* _DATA EXCERPTS_
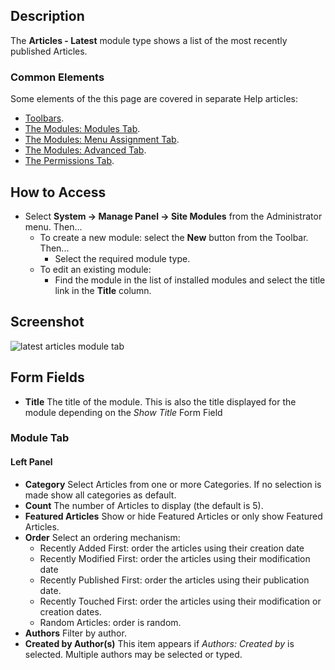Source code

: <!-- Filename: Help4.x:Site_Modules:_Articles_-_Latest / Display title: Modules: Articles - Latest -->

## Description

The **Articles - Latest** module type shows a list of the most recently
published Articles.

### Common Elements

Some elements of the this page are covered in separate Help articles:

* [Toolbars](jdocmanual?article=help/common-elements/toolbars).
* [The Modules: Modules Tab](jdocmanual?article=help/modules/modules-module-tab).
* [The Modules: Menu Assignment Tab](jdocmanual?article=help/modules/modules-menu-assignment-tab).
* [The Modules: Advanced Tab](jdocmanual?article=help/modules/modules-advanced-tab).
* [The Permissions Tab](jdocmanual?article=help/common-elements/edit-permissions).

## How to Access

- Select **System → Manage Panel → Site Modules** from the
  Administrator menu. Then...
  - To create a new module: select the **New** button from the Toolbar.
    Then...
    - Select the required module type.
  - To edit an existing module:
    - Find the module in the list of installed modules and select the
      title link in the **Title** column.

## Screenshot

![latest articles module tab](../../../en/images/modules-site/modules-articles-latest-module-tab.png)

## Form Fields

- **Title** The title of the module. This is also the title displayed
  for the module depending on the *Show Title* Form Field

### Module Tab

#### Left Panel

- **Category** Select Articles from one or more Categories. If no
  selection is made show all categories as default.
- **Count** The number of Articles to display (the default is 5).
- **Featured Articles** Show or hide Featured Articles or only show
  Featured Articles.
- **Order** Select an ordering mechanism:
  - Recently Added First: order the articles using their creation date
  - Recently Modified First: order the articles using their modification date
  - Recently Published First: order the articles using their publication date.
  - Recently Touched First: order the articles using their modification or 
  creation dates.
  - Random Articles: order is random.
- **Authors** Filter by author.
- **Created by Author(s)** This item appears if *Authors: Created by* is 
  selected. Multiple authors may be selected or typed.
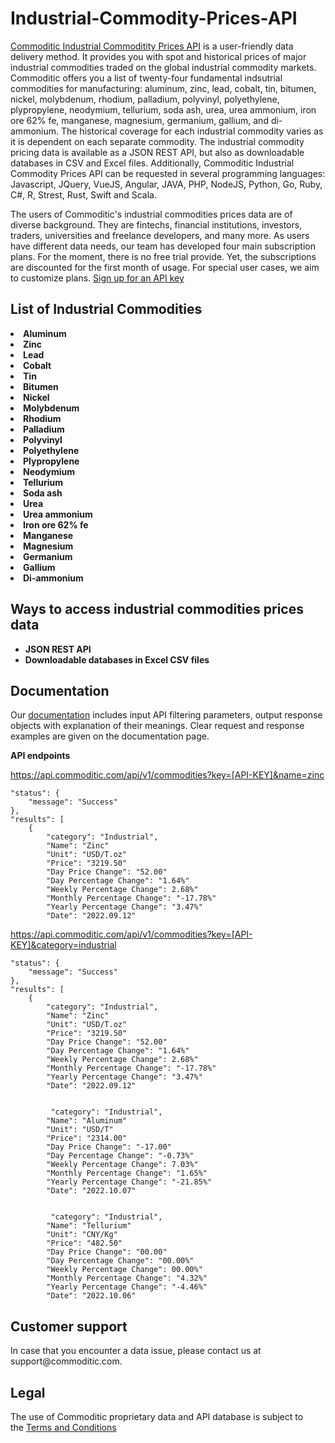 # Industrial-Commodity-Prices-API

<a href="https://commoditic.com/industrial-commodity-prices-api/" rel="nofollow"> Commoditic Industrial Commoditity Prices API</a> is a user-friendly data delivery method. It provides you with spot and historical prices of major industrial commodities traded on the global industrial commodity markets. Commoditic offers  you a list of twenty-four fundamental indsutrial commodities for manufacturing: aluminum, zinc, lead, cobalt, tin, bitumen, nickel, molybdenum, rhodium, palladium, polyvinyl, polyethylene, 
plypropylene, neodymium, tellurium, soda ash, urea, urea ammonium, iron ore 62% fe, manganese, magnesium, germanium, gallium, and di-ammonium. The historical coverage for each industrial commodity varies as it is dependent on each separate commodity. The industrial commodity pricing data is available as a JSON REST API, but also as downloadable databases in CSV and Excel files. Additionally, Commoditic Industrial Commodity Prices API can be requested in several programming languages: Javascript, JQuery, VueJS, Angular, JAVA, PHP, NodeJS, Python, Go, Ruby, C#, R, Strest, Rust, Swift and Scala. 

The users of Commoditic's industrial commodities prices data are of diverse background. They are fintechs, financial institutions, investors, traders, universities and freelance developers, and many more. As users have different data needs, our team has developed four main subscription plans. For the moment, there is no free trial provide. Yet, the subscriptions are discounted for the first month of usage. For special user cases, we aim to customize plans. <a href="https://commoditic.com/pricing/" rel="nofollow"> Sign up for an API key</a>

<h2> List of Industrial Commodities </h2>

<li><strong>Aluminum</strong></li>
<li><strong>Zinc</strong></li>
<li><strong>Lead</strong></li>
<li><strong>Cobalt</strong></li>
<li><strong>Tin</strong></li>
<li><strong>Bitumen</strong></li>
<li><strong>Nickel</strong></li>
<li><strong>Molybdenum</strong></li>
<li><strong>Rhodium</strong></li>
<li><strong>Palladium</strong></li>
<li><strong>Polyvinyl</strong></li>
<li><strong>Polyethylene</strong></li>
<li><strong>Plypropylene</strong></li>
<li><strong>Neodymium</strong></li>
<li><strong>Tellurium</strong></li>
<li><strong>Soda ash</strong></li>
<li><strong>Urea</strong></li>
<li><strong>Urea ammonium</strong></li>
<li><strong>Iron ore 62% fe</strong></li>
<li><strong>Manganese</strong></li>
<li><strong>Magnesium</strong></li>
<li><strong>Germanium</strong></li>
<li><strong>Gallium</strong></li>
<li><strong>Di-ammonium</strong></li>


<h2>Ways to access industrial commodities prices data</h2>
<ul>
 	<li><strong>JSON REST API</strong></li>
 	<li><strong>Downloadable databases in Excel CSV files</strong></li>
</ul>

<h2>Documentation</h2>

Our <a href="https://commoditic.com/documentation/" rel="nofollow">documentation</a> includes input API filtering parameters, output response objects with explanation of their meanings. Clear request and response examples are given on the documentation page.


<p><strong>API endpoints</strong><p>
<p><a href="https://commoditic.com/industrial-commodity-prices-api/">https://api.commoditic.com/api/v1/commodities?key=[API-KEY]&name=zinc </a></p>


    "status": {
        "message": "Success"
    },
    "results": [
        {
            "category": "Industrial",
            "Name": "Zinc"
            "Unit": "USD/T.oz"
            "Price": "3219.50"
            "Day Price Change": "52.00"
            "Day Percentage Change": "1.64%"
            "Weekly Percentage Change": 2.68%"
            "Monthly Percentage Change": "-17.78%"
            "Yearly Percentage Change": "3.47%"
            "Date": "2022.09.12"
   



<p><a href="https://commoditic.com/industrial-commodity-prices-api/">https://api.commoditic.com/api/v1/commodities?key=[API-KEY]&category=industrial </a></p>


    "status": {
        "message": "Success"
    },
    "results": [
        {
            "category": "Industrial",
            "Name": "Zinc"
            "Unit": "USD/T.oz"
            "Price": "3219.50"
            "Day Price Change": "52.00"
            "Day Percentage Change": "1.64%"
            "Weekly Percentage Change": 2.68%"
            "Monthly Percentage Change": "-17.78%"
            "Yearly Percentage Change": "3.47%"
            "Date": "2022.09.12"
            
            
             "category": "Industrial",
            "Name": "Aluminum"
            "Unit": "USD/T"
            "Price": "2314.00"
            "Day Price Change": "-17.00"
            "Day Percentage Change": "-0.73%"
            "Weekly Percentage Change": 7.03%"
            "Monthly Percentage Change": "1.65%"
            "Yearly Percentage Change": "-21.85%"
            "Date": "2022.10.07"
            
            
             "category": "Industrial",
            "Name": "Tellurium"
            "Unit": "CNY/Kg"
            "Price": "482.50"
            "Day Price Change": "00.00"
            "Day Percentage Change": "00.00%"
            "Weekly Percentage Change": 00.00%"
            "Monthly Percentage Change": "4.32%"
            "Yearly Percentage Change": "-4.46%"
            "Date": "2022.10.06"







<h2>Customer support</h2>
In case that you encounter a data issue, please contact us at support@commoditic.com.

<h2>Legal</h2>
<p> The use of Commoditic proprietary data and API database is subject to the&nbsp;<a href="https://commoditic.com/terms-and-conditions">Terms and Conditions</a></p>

==

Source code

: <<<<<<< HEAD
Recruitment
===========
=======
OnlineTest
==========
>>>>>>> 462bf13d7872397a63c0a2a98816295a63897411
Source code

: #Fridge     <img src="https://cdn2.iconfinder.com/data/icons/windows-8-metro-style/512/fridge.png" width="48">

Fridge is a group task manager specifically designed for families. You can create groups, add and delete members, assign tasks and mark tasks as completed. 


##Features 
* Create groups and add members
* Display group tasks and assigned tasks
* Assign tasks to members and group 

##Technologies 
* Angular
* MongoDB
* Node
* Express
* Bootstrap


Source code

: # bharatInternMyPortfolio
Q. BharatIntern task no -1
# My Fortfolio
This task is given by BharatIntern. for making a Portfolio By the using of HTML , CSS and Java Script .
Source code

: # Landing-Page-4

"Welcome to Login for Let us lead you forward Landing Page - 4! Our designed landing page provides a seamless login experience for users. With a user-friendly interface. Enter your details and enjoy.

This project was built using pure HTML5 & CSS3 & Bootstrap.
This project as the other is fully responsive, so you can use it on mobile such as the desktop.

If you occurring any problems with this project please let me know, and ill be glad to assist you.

* _EXERCISE OBJECTIVE_
Copy all lines from the entries that contain the word "edit".

* _SOLUTION TO THIS EXERCISE_
* [The Permissions Tab](jdocmanual?article=help/common-elements/edit-permissions).
  - To edit an existing module:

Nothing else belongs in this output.